In Andrea Frank’s YouTube video Cuts, the camera scans a photographic image of a green forest as it is being sliced by a laser cutter. The whine of the machine and the glittery fractures that appear in the clear Plexiglas surface convey a sense of menace and violence, even as you realize that actual trees aren’t being cut down and it’s only the illusion – first, that you’re viewing an actual forest, second, that the surface consists of three-dimensional plastic rather the paper of a photograph – that’s being desecrated. The piece is as much about perception as it is a metaphor of the fragility of forests and powerful forces of technology, hinting at the interweaving complexities of the contemporary world and the challenges inherent in saving the planet – not the least of which is our misperception of the forest itself.
Frank, an artist who is an assistant professor of Art at SUNY-New Paltz, is showing two new pieces at the Team Love RavenHouse Gallery, located in New Paltz, related to the local forest. One of the pieces is a collaged photograph of a mossy log that is 13 feet long. Frank’s new work represents an approach based on research and science, rather than sentiment, as the best way to express her deep concerns about the damage to the environment caused by human activity.

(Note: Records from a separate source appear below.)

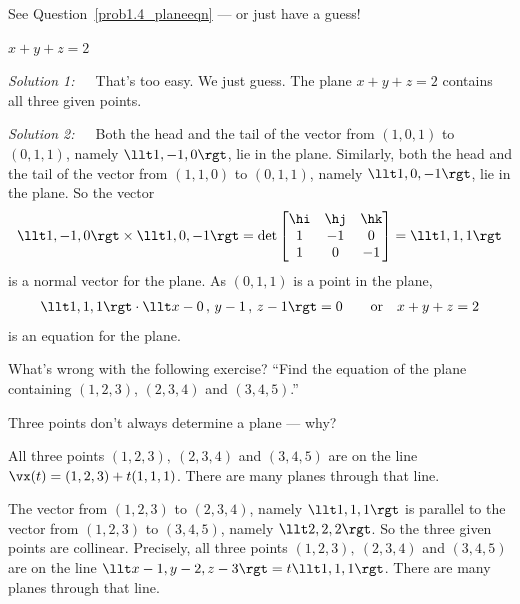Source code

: \begin{hint}
See Question~\ref{prob1.4_planeeqn} --- or just have a guess!
\end{hint}

\begin{answer}
$x+y+z=2$
\end{answer}

\begin{solution}
\emph{Solution 1:}\ \ \ That's too easy. We just guess.
The plane $x+y+z=2$ contains all three given points.

\emph{Solution 2:}\ \ \ 
Both the head and the tail of the vector from $(1,0,1)$ to $(0,1,1)$,
namely $\llt 1,-1,0\rgt$, lie in the plane. Similarly, 
both the head and the tail of the vector from $(1,1,0)$ to $(0,1,1)$,
namely $\llt 1,0,-1\rgt$, lie in the plane. So the vector
\begin{align*}
\llt 1,-1,0\rgt \times \llt 1,0,-1\rgt
=\det\left[\begin{matrix}
           \hi & \hj & \hk \\
           1  &  -1  &  0 \\
           1  &  0  &  -1
  \end{matrix}\right]
=\llt 1 , 1 ,1  \rgt
\end{align*}
is a normal vector for the plane. As $(0,1,1)$ is a point in the plane,
\begin{align*}
\llt 1 , 1 ,1 \rgt \cdot \llt x-0\,,\,y-1\,,\, z-1 \rgt = 0\qquad
\text{or}\quad
x+y+z=2
\end{align*}
is an equation for the plane.
\end{solution}

\begin{question}
 What's wrong with the following exercise? ``Find the equation of the plane
containing $(1,2,3)$, $(2,3,4)$ and $(3,4,5)$.''
\end{question}

\begin{hint}
Three points don't always determine a plane --- why?
\end{hint}

\begin{answer}
 All three points $(1,2,3),\ (2,3,4)$ and $(3,4,5)$
are on the line $\vx(t)=(1,2,3)+t(1,1,1)$. There are many planes
through that line.
\end{answer}

\begin{solution}
The vector from $(1,2,3)$ to $(2,3,4)$, namely $\llt 1,1,1\rgt$
is parallel to the vector from $(1,2,3)$ to $(3,4,5)$, namely
$\llt 2,2,2\rgt$. So the three given points are collinear. Precisely,
 all three points $(1,2,3),\ (2,3,4)$ and $(3,4,5)$
are on the line $\llt x-1,y-2,z-3\rgt=t\llt 1,1,1\rgt$. There are many planes
through that line.
\end{solution}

Over the last year, she accompanied Mohonk Preserve forester Ethan Pierce and researcher Shanan Smiley on several expeditions into the surrounding forest, taking pictures while they collected data. “I learned that invasive species are a big problem. If we don’t manage the forest, we’re going to have lots of vines and a completely different forest, which has nothing to do with what we have now,” said Frank. “We’re losing the complexity, and complexity is life. It’s a little shocking to understand what we’re seeing and know how dire the situation is.”
Besides decaying logs, her subjects include burnt-over areas and old-growth forests, located mainly in the Shawangunks as well as near Nyack. She is in the midst of accumulating an extensive archive that eventually will capture particular locations throughout the seasons and otherwise document changes through time.

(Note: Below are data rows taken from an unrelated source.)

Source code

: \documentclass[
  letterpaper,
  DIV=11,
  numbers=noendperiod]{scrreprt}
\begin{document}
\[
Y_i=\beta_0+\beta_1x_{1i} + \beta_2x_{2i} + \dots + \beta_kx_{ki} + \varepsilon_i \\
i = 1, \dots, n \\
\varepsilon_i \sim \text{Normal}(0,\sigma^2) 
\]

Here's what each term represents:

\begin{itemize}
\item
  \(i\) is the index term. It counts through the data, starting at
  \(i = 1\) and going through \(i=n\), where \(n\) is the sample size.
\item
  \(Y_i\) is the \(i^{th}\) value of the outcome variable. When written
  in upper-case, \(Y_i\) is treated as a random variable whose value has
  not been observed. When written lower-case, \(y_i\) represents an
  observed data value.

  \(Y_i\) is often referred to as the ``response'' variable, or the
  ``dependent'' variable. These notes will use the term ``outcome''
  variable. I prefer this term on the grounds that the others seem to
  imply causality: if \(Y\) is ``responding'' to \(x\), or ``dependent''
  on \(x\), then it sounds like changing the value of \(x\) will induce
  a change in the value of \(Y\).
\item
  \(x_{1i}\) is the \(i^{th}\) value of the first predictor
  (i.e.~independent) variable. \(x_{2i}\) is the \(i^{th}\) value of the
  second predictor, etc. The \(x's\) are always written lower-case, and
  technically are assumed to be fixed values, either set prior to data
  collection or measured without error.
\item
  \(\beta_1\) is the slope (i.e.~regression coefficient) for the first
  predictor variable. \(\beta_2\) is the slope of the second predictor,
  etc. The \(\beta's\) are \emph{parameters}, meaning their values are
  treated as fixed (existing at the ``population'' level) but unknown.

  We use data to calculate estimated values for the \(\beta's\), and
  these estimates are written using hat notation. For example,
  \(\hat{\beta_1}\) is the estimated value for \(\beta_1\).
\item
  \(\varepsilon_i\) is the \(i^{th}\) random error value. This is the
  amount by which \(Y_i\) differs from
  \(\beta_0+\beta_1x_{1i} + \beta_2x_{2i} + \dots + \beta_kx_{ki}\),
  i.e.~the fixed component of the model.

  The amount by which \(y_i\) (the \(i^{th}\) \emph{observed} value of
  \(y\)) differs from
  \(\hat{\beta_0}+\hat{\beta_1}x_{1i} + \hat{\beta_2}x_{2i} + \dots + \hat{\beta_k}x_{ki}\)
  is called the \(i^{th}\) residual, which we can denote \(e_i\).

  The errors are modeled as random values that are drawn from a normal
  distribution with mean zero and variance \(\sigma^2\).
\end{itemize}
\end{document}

In Systems: Tree, Frank has painted out sections of the collaged digital photograph. She said that, because the complexity of the sustainable systems in nature transcends our comprehension, by pasting many small pictures together, as a way of following and concentrating on a detail and then isolating that feature in the digital images by blocking out the background with white or gray paint, she hopes to create a system of engagement. “It’s intuitive. Painting is a system that helps us understand what’s out there. The piece makes the forest more readable. Also, it’s a way to enjoy it.” Gallery-owner Cornelia Calder said that smaller pieces in the series, which help provide a context, will be available to viewers on request.